After invoking help from the (experienced) QEMU developers, and being introduced to the QEMU tracing framework, we realised that the contention is located around emulation of guest atomic instructions.

“It’s weird, we are taking the slow path using a lock instead of using host atomic instructions. It was working well before”.

One bisect later, and we are looking at c2bf2.

While moving compilation flags from QEMU configure script to meson build system, a regression was introduced. Indeed, we test various code snippets to enable features in meson, but compilation flags we define are not applied during those tests (it’s a meson feature, not a bug). So it silently deactivated the usage of CMPXCHG128 (compare and swap 16 bytes) instruction.

We came for bug hunting, and ended up publishing a series fixing the build system. The Maintainer has finally preferred his own version. Never mind the series, as long as you get the right flag. The fix was merged and is available in the QEMU 9.2 release.

Above and Beyond

Now that we fixed the most obvious issues, we can really start to observe the difference between emulation of x86-64 and aarch64 architectures.

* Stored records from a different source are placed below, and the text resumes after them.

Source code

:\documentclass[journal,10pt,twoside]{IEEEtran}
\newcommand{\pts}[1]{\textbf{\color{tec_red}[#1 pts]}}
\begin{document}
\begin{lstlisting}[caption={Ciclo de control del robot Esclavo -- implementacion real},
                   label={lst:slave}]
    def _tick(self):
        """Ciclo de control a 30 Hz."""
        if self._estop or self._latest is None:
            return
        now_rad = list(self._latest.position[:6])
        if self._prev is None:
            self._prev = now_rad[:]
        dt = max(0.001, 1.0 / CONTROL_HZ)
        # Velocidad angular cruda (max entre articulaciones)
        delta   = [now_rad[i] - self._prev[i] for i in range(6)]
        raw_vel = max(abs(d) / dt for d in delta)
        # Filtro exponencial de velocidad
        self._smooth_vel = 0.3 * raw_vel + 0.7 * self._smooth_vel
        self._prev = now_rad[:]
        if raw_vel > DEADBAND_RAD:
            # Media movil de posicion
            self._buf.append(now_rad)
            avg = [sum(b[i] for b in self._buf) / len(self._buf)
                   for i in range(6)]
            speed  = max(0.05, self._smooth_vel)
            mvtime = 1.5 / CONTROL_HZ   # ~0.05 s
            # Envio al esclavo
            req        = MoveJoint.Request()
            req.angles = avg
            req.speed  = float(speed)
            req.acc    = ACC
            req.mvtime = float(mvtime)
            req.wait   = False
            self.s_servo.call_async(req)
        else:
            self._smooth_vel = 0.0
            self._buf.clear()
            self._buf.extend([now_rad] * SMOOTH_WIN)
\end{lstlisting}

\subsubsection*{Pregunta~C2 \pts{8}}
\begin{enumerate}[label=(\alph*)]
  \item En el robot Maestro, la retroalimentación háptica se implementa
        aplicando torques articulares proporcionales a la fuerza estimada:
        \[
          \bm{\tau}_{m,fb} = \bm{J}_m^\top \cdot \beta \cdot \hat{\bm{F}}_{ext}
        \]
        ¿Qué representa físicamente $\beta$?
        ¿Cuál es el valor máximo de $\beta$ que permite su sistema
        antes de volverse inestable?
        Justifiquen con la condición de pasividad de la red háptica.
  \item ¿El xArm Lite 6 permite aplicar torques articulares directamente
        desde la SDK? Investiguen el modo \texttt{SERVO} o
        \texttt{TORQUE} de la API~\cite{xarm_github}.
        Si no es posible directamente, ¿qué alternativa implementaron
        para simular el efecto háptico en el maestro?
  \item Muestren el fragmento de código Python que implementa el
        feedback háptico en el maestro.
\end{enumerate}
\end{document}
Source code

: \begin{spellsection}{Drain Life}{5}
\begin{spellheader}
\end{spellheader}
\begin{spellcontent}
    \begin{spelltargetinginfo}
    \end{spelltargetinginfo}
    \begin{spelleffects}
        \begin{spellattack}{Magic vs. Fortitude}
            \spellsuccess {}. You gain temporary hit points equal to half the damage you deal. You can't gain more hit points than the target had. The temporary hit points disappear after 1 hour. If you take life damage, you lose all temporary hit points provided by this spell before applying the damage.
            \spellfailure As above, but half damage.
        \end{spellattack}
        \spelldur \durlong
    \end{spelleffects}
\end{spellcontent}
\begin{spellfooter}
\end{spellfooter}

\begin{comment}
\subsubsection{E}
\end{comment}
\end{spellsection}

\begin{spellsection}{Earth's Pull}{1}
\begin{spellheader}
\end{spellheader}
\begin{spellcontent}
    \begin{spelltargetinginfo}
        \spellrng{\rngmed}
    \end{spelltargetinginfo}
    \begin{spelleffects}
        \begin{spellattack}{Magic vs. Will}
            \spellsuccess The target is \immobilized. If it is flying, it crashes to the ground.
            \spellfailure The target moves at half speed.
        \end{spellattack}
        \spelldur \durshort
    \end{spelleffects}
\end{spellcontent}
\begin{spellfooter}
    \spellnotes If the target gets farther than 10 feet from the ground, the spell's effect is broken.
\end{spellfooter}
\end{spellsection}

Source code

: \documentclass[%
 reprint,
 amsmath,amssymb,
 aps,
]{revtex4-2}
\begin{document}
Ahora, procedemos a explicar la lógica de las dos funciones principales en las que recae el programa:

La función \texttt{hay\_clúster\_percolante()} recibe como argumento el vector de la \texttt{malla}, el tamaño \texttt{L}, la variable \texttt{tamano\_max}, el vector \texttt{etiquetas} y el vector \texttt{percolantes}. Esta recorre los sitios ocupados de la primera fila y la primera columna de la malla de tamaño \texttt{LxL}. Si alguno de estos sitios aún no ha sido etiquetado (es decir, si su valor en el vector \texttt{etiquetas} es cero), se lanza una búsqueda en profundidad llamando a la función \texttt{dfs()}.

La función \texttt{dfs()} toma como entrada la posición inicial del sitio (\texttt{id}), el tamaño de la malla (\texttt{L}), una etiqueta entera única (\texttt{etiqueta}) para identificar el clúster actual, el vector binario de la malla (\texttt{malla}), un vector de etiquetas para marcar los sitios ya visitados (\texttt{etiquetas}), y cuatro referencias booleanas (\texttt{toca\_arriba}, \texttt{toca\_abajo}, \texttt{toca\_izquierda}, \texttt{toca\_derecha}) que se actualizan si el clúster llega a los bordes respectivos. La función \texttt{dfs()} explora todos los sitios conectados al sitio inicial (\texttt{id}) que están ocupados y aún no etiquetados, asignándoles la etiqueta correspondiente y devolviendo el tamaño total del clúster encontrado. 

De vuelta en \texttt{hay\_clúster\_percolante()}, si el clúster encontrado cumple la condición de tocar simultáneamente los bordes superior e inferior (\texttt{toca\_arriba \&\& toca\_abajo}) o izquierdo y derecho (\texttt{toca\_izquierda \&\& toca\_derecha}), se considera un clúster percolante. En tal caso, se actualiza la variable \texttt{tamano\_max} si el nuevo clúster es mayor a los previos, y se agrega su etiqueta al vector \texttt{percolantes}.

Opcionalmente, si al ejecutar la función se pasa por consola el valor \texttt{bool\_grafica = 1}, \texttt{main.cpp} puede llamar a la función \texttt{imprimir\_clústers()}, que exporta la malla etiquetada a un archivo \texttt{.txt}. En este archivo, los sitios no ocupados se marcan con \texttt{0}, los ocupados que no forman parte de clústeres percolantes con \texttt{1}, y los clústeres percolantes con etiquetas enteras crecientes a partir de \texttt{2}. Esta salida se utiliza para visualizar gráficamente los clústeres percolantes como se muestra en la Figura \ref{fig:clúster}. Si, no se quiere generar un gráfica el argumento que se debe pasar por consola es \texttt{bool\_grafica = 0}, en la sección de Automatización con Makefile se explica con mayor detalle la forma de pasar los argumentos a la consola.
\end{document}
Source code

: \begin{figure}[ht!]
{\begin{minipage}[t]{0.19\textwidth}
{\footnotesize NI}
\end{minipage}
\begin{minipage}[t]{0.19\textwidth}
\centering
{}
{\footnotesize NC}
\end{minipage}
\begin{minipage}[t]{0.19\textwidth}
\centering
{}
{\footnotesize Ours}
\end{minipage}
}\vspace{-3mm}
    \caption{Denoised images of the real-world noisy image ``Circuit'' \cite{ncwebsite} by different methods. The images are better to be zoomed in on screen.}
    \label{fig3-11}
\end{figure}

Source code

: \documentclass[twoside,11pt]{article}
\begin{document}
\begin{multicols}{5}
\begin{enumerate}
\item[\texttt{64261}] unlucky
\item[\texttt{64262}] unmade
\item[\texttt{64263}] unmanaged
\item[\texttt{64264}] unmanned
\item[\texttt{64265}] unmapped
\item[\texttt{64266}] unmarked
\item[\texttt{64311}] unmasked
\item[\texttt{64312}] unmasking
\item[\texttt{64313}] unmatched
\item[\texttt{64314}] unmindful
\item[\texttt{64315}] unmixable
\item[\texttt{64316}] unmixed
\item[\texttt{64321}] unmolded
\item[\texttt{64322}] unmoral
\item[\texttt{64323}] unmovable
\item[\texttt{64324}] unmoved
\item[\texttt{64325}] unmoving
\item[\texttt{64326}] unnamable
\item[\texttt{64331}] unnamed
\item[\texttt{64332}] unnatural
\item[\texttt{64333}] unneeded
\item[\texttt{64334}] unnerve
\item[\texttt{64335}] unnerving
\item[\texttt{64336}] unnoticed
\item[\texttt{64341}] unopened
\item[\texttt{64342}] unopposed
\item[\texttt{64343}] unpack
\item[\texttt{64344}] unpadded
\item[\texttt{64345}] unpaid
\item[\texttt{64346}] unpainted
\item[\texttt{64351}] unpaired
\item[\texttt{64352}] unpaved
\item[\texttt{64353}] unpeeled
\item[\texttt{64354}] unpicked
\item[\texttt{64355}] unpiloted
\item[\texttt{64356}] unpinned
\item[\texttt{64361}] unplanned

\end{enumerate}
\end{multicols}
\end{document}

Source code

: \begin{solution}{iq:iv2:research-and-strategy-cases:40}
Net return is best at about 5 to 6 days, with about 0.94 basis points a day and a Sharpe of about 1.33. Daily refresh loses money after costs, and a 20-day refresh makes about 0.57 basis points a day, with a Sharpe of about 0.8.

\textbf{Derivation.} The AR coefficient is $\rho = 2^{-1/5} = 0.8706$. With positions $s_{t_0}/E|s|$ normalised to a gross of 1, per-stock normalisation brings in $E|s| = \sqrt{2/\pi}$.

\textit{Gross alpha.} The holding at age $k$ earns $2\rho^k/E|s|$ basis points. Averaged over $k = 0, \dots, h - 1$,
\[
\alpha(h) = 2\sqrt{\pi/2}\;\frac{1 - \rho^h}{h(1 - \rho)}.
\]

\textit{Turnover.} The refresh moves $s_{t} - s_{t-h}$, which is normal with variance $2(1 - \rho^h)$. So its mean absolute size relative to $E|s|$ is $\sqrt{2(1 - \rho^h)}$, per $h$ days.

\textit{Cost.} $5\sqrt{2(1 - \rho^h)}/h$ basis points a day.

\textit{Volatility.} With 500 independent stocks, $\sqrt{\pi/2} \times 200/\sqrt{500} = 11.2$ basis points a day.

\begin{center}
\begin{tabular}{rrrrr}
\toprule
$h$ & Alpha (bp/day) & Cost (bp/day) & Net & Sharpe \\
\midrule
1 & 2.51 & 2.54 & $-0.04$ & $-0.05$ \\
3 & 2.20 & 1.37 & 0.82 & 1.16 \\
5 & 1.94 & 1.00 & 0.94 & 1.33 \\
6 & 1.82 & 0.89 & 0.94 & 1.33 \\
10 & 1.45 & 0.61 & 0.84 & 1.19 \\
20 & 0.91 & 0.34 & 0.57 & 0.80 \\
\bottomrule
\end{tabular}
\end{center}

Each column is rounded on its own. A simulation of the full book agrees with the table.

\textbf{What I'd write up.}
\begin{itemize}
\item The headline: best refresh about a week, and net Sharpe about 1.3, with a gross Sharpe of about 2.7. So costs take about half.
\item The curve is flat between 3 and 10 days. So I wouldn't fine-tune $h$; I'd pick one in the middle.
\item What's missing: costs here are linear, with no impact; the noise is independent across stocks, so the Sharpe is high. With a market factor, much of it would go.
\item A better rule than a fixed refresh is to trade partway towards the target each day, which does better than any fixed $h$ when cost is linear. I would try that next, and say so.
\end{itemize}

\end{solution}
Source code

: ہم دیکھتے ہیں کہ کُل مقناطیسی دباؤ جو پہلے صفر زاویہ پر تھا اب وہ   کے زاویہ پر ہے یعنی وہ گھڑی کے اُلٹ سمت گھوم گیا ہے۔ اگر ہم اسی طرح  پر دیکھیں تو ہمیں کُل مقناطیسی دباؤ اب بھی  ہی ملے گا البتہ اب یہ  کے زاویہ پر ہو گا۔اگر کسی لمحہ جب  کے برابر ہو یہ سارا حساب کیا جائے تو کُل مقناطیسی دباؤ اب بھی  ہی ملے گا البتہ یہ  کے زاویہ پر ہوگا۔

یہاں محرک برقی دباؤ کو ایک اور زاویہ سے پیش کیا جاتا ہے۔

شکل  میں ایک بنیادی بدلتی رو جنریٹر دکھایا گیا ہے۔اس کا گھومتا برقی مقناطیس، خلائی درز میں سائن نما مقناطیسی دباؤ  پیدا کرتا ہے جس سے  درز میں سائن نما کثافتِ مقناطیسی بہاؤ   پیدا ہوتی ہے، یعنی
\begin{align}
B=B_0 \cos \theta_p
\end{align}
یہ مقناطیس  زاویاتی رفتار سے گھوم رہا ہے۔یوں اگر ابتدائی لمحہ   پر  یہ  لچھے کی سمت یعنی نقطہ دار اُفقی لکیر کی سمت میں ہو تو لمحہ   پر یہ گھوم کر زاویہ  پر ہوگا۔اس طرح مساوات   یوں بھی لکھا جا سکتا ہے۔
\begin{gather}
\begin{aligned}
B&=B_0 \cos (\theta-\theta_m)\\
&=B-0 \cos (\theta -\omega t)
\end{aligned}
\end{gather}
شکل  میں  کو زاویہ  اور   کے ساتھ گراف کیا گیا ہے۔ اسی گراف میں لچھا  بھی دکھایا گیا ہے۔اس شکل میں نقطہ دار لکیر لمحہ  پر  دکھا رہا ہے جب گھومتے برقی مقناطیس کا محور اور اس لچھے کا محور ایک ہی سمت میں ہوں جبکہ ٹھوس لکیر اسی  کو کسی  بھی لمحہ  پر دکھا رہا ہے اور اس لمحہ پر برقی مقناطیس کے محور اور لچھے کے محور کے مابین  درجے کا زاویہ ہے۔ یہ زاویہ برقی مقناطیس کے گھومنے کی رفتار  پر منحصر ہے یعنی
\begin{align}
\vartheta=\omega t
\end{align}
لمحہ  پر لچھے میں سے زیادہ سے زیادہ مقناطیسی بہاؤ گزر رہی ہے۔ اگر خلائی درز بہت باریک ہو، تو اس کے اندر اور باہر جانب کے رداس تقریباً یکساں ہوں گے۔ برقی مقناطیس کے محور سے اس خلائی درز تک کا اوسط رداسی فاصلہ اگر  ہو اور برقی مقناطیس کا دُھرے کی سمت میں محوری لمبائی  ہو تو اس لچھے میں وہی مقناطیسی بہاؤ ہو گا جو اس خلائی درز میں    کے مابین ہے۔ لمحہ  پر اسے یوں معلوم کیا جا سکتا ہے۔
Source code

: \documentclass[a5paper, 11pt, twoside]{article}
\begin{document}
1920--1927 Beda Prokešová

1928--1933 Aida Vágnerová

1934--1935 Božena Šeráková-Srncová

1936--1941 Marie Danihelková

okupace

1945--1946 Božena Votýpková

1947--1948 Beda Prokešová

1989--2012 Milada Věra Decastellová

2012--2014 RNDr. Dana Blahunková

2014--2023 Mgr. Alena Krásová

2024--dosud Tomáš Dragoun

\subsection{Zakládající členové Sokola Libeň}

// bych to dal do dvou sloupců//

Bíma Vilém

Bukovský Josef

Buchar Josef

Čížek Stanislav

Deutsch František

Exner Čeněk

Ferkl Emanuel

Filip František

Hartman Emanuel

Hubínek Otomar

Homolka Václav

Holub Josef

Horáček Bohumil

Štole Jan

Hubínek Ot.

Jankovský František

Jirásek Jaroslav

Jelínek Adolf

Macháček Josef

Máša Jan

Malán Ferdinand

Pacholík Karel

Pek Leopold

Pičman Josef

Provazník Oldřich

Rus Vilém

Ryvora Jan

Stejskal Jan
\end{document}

The difference between emulation of x86-64 and aarch64 architectures

The flamegraphs mostly look similar, but we can see that more time is spent in “helpers” on aarch64 side. Looking more closely, we can see it’s related to float and vectorized instructions. This is where our investigation ends for now.

You can find more details about our investigation, including original flamegraphs, on our wiki page.

Results

Now let’s get to the numbers! We present here the results to boot an Android VM on a x86-64 host.

The reference time was established using hardware assisted virtualization and 4 cpus, which is the fastest setup we observed. All other runs are using TCG software acceleration. All aarch64 runs are using the pointer authentication fast algorithm.

Android boot time using QEMU

Beyond absolute time, representing this as a slowdown factor is more interesting.

Android boot time slowdown using QEMU

In the end, running with TCG software acceleration is 8 times slower for x86-64 guest architecture and 12 times slower for aarch64 guest architecture, compared to using hardware acceleration. We can see that adding more than 4 guest cpus does not speed up the boot time.

Conclusion

In this blog post, we presented how we solved two performance issues observed with QEMU when booting Android, and potential source of performance improvements in the future.

Observing that emulation is slower by a factor of 10 compared to native execution could be seen as a disappointing result, but thinking about all the parts QEMU has to emulate (instructions, memory, devices), it’s a brilliant result, and proves it deserves its name of Quick EMUlator - you’ll recognize the acronym.

To answer the initial question that led to this investigation, it’s possible to boot an Android guest in less than 5 minutes on modern hardware.

As often happens, the most interesting part was not the destination, but the journey to get there. We had the opportunity to explore various parts of the QEMU and Android projects, and we hope you enjoyed it as well.

All those changes are part of the recent QEMU release 9.2 that you can download from QEMU official repository.